Many lymphocytes and other cells in lymphoid tissue produce cytokines. These small secreted proteins control lymphocyte activity by binding to specific cytokine receptors on the surface of a lymphocyte and initiating a transcriptional program that allows the lymphocyte to either proliferate or differentiate into an effector cell ready to exert cytotoxic (cytotoxic T cells), helper (helper T cells), or antibody-secreting activity (B cells). Cytokines that are produced by or act primarily on leukocytes are called interleukins; at least 35 interleukins have been recognized and molecularly characterized. Each type of interleukin receptor has some structural similarity to the others; those interleukins whose structures are most closely related can be recognized by their cognate receptors. The interleukin-2 receptor is particularly well characterized. Interleukin 2 (IL-2), a T-cell growth factor, is one of the first cytokines produced when T cells are stimulated. IL-2 acts as an autocrine (self-acting) and paracrine (acting on neighboring cells) growth factor and drives clonal expansion of activated T cells.
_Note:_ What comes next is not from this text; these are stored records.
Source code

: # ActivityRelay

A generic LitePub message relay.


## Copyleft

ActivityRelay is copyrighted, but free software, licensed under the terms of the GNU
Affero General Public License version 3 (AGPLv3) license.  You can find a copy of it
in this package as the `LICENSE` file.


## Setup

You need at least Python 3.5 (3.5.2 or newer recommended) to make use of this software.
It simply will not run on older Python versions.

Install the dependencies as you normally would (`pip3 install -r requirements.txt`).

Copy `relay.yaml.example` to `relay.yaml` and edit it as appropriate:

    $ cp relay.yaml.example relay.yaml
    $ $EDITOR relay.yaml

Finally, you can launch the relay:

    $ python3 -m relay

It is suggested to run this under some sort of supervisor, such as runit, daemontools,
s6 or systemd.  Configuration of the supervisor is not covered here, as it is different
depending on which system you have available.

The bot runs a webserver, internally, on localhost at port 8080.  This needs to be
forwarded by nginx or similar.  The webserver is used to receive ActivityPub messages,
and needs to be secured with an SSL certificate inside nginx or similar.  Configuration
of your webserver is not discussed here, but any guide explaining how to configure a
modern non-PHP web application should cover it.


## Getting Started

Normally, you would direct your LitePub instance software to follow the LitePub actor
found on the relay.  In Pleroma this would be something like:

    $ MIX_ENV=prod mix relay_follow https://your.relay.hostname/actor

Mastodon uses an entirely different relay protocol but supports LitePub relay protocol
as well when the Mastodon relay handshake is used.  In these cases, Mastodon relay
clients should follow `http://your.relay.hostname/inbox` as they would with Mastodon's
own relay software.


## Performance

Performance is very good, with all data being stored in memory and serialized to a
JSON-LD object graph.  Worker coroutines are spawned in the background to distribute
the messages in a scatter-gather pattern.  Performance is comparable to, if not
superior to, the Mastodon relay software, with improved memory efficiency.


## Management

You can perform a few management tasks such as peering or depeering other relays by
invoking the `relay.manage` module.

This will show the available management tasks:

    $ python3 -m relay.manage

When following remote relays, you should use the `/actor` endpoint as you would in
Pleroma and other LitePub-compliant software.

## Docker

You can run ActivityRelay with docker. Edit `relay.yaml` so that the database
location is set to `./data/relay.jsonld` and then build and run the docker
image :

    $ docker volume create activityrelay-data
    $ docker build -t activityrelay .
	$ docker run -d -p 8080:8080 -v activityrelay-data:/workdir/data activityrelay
Interleukin 4 (IL-4), which is produced by helper T cells, induces activated B cells to proliferate and to undergo class-switch recombination and somatic hypermutation. Interleukin 7 (IL-7), produced by stromal cells in the bone marrow, is essential for development of T and B cells. Both IL-7 and IL-15 play a role in the maintenance of memory cells, which are antigen-experienced T cells that may be called upon when re-exposure to antigen occurs. These memory cells then rapidly proliferate and deal with the re-invading pathogens. The receptors for IL-2, IL-4, IL-7, and IL-15 all rely on a common subunit for signal transduction, the common γ chain (γc), with α (IL-2, IL-15) and β subunits (IL-2, IL-4, IL-7, IL-15) providing ligand specificity. Genetic defects in the γc result in nearly complete failure of lymphocyte development, illustrating the importance of these cytokines not only during the effector phase of an immune response, but also in the course of lymphocyte development, where IL-7 in particular plays a key role.
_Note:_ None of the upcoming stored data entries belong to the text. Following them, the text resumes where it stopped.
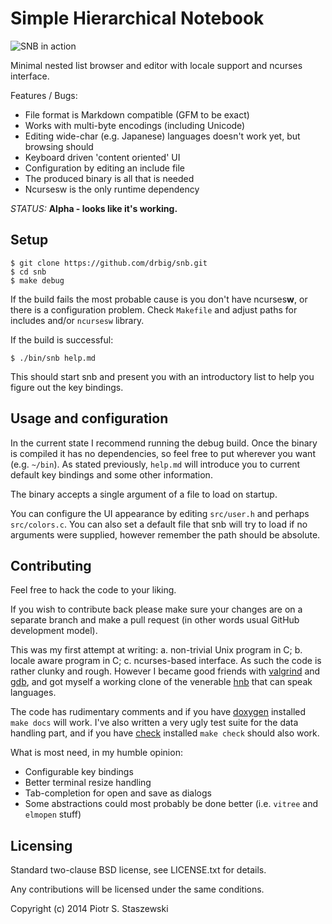 # Simple Hierarchical Notebook

![SNB in action](https://raw.github.com/drbig/snb/master/snb.png)

Minimal nested list browser and editor with locale support and ncurses interface.

Features / Bugs:

- File format is Markdown compatible (GFM to be exact)
- Works with multi-byte encodings (including Unicode)
- Editing wide-char (e.g. Japanese) languages doesn't work yet, but browsing should
- Keyboard driven 'content oriented' UI
- Configuration by editing an include file
- The produced binary is all that is needed
- Ncursesw is the only runtime dependency

*STATUS:* **Alpha - looks like it's working.**

## Setup

    $ git clone https://github.com/drbig/snb.git
    $ cd snb
    $ make debug

If the build fails the most probable cause is you don't have ncurses**w**, or there is a configuration problem. Check `Makefile` and adjust paths for includes and/or `ncursesw` library.

If the build is successful:

    $ ./bin/snb help.md

This should start snb and present you with an introductory list to help you figure out the key bindings.

## Usage and configuration

In the current state I recommend running the debug build. Once the binary is compiled it has no dependencies, so feel free to put wherever you want (e.g. `~/bin`). As stated previously, `help.md` will introduce you to current default key bindings and some other information.

The binary accepts a single argument of a file to load on startup.

You can configure the UI appearance by editing `src/user.h` and perhaps `src/colors.c`. You can also set a default file that snb will try to load if no arguments were supplied, however remember the path should be absolute.

## Contributing

Feel free to hack the code to your liking.

If you wish to contribute back please make sure your changes are on a separate branch and make a pull request (in other words usual GitHub development model).

This was my first attempt at writing: a. non-trivial Unix program in C; b. locale aware program in C; c. ncurses-based interface. As such the code is rather clunky and rough. However I became good friends with [valgrind](http://valgrind.org/) and [gdb](http://www.gnu.org/software/gdb/), and got myself a working clone of the venerable [hnb](http://hnb.sourceforge.net/) that can speak languages.

The code has rudimentary comments and if you have [doxygen](http://www.stack.nl/~dimitri/doxygen/) installed `make docs` will work. I've also written a very ugly test suite for the data handling part, and if you have [check](http://check.sourceforge.net/) installed `make check` should also work.

What is most need, in my humble opinion:

- Configurable key bindings
- Better terminal resize handling
- Tab-completion for open and save as dialogs
- Some abstractions could most probably be done better (i.e. `vitree` and `elmopen` stuff)

## Licensing

Standard two-clause BSD license, see LICENSE.txt for details.

Any contributions will be licensed under the same conditions.

Copyright (c) 2014 Piotr S. Staszewski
The mechanism of signal transduction by cytokine receptors through the JAK/STAT pathway is described in Chapter 16 (reviewed in Figure 16-1). Among the many genes under the control of interleukins and the STAT pathway are those that encode suppressors of cytokine signaling, or SOCS proteins. These proteins, which are themselves induced by cytokines, bind to the activated form of JAKs and target them for proteasomal degradation (see Figure 16-13b).